Then, the IRS outlines three steps for setting up your SEP IRA:
To set up a SEP IRA on TurboTax you should:
Except in the case of a SARSEP established before 1997, all SEP contributions are employer contributions, not employee salary deferrals. However, I have no knowledge as to how FAFSA treats SEP contributions
Thank you for your response. However, my question wasn't about what a SEP is or how to make contributions (I've used one for several years), but rather the specific question of how contributions are marked as Employer contributions rather than Employee contributions. Any knowledge around that?
I assume that you are replying to KurtL1's post and you didn't see my answer that addresses exactly the question asked. SEP contributions are employer contributions.

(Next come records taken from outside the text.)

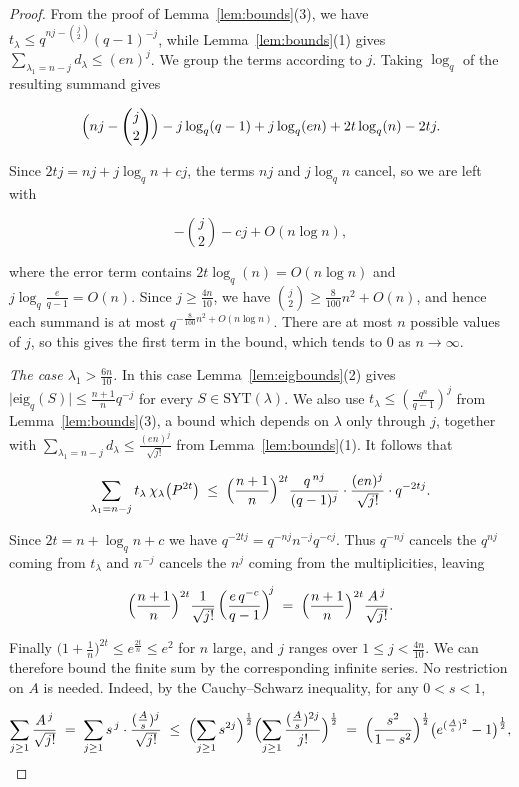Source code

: \documentclass[11pt]{article}
\theoremstyle{plain}  %
\newcommand{\eig}{\text{eig}} %
\begin{document}
\begin{proof}
From the proof of Lemma~\ref{lem:bounds}(3), we have
$t_\lambda \le q^{nj-\binom{j}{2}}(q-1)^{-j}$, while
Lemma~\ref{lem:bounds}(1) gives
$\sum_{\lambda_1=n-j} d_\lambda \le (en)^{j}$. We group the terms according to
$j$. Taking $\log_q$ of the resulting summand gives

$$
  \Bigl(nj-\binom{j}{2}\Bigr) - j\log_q(q-1) + j\log_q(en) + 2t\log_q(n) - 2tj .
$$

Since $2tj = nj + j\log_q n + cj$, the terms $nj$ and $j\log_q n$ cancel, so
we are left with

$$
  -\binom{j}{2} - cj + O(n\log n),
$$

where the error term contains $2t\log_q(n) = O(n\log n)$ and
$j\log_q\frac{e}{q-1} = O(n)$. Since $j \ge \frac{4n}{10}$, we have
$\binom{j}{2} \ge \frac{8}{100}n^{2}+O(n)$, and hence each summand is at most
$q^{-\frac{8}{100}n^{2}+O(n\log n)}$. There are at most $n$ possible values of
$j$, so this gives the first term in the bound, which tends to $0$ as
$n \to \infty$.

\emph{The case $\lambda_1 > \frac{6n}{10}$.} In this case
Lemma~\ref{lem:eigbounds}(2) gives
$\bigl|\eig_q(S)\bigr| \le \frac{n+1}{n}q^{-j}$ for every
$S \in \mathrm{SYT}(\lambda)$. We also use
$t_\lambda \le (\frac{q^{n}}{q-1})^{j}$ from Lemma~\ref{lem:bounds}(3), a bound
which depends on $\lambda$ only through $j$, together with
$\sum_{\lambda_1=n-j} d_\lambda \le \frac{(en)^{j}}{\sqrt{j!}}$ from
Lemma~\ref{lem:bounds}(1). It follows that

$$
  \sum_{\substack{\lambda_1 = n-j}}
  t_\lambda\,\chi_\lambda\bigl(P^{2t}\bigr)
  \;\le\;
  \Bigl(\frac{n+1}{n}\Bigr)^{2t}
  \frac{q^{\,nj}}{(q-1)^{j}}\cdot\frac{(en)^{j}}{\sqrt{j!}}\cdot q^{-2tj}.
$$

Since $2t = n+\log_q n + c$ we have $q^{-2tj} = q^{-nj}n^{-j}q^{-cj}$.
Thus $q^{-nj}$ cancels the $q^{nj}$ coming from $t_\lambda$ and $n^{-j}$
cancels the $n^{j}$ coming from the multiplicities, leaving

$$
  \Bigl(\frac{n+1}{n}\Bigr)^{2t}\frac{1}{\sqrt{j!}}
  \left(\frac{e\,q^{-c}}{q-1}\right)^{\!j}
  \;=\;
  \Bigl(\frac{n+1}{n}\Bigr)^{2t}\frac{A^{\,j}}{\sqrt{j!}} .
$$

Finally $\bigl(1+\frac1n\bigr)^{2t}\le e^{\frac{2t}{n}}\le e^{2}$ for $n$ large, and
$j$ ranges over $1 \le j < \frac{4n}{10}$. We can therefore bound the finite
sum by the corresponding infinite series. No restriction on $A$ is needed.
Indeed, by the Cauchy--Schwarz inequality, for any $0<s<1$,

$$
  \sum_{j\ge1}\frac{A^{\,j}}{\sqrt{j!}}
  \;=\; \sum_{j\ge1} s^{\,j}\cdot\frac{(\frac{A}{s})^{j}}{\sqrt{j!}}
  \;\le\; \Bigl(\sum_{j\ge1}s^{2j}\Bigr)^{\frac{1}{2}}
           \Bigl(\sum_{j\ge1}\frac{(\frac{A}{s})^{2j}}{j!}\Bigr)^{\frac{1}{2}}
  \;=\; \Bigl(\frac{s^{2}}{1-s^{2}}\Bigr)^{\frac{1}{2}}
        \bigl(e^{(\frac{A}{s})^2}-1\bigr)^{\frac{1}{2}},
$$


\end{proof}
\end{document}
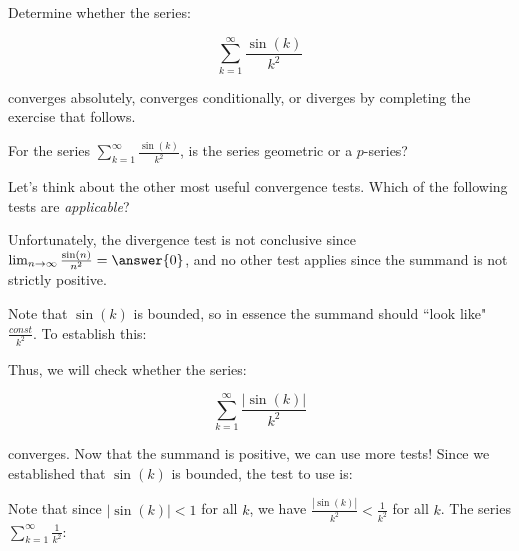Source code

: \documentclass{ximera}
\author{Jim Talamo}
\begin{document}
\begin{exercise}

Determine whether the series:

\[
\sum_{k=1}^{\infty} \frac{\sin(k)}{k^2}
\]

converges absolutely, converges conditionally, or diverges by completing the exercise that follows.

For the series $\sum_{k=1}^{\infty} \frac{\sin(k)}{k^2}$, is the series geometric or a $p$-series?

\begin{multipleChoice}
\end{multipleChoice}

Let's think about the other most useful convergence tests.  Which of the following tests are \emph{applicable}?

\begin{selectAll}
\end{selectAll}

Unfortunately, the divergence test is not conclusive since $\lim_{n \to \infty} \frac{\sin(n)}{n^2} = \answer{0}$, and no other test applies since the summand is not strictly positive.

Note that $\sin(k)$ is bounded, so in essence the summand should ``look like" $\frac{const}{k^2}$.  To establish this:

\begin{multipleChoice}
\end{multipleChoice} 

Thus, we will check whether the series:

\[
\sum_{k=1}^{\infty} \frac{|\sin(k)|}{k^2}
\]

converges.  Now that the summand is positive, we can use more tests!  Since we established that $\sin(k)$ is bounded, the test to use is:
\begin{multipleChoice}
\end{multipleChoice}

Note that since $|\sin(k)|<1$ for all $k$, we have $\frac{|\sin(k)|}{k^2}<\frac{1}{k^2}$ for all $k$.  The series $\sum_{k=1}^{\infty} \frac{1}{k^2}$:


\end{exercise}
\end{document}
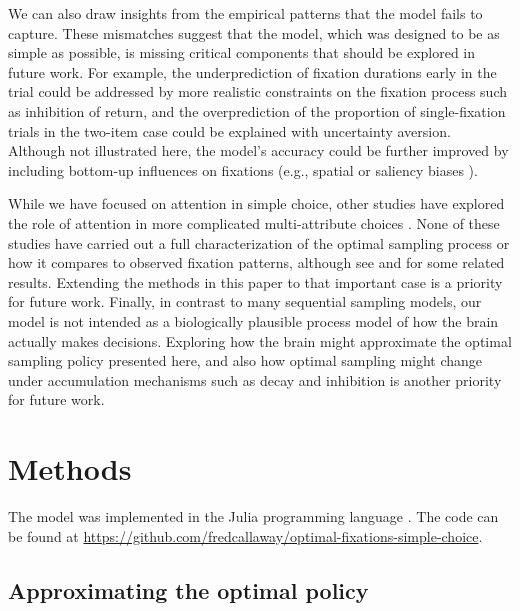We can also draw insights from the empirical patterns that the model fails to capture. These mismatches suggest that the model, which was designed to be as simple as possible, is missing critical components that should be explored in future work. For example, the underprediction of fixation durations early in the trial could be addressed by more realistic constraints on the fixation process such as inhibition of return, and the overprediction of the proportion of single-fixation trials in the two-item case could be explained with uncertainty aversion. Although not illustrated here, the model's accuracy could be further improved by including bottom-up influences on fixations (e.g., spatial or saliency biases \citealp{towal2013simultaneous,itti2000saliencybased}).

While we have focused on attention in simple choice, other studies have explored the role of attention in more complicated multi-attribute choices \citep{roe2001multialternative,noguchi2018multialternative,russo1983strategies,trueblood2014multiattribute,usher2004loss,berkowitsch2014rigorously,fisher2017attentional,krajbich2012attentional,westbrook2020dopamine,shi2013information,manohar2013attention}. None of these studies have carried out a full characterization of the optimal sampling process or how it compares to observed fixation patterns, although see \citet{gabaix2006costly} and \citet{yang2015bounded} for some related results. Extending the methods in this paper to that important case is a priority for future work. Finally, in contrast to many sequential sampling models, our model is not intended as a biologically plausible process model of how the brain actually makes decisions. Exploring how the brain might approximate the optimal sampling policy presented here, and also how optimal sampling might change under accumulation mechanisms such as decay and inhibition is another priority for future work.
 
\section{Methods}

The model was implemented in the Julia programming language \citep{bezanson2017julia}. The code can be found at \url{https://github.com/fredcallaway/optimal-fixations-simple-choice}.


\subsection{Approximating the optimal policy}\label{sec:attention-policy}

You're definitely getting to my question, thanks. However, are you sure this is right? I've read a number of places where it refers to the different rules around both employer contributions and employee contributions (as part of a salary deferral arrangement). For instance, Schwab's application for setting up elective employee deferrals: https://www.schwab.com/public/file/P-968190/REG13284-15-ST.pdf
For FAFSA, employer contributions are not included, but elective employee contributions are -- and this is what makes the SEP so confusing. I've seen no help (on TurboTax or anywhere) about how you distinguish between an employer contribution and an employee contribution when, as a sole proprietor, you are both.
Yes, that's right -- I replied to his first, then yours second. However, apparently this board just puts messages in order, regardless of which "reply" button you hit (that's awkward and annoying). And I replied to your reply : )
Read Schwab's document again and you'll see that elective deferrals apply only to a SARSEP. A SARSEP is a grandfathered type of plan that is not permitted to be established after 1996.
You're absolutely right. I totally missed that.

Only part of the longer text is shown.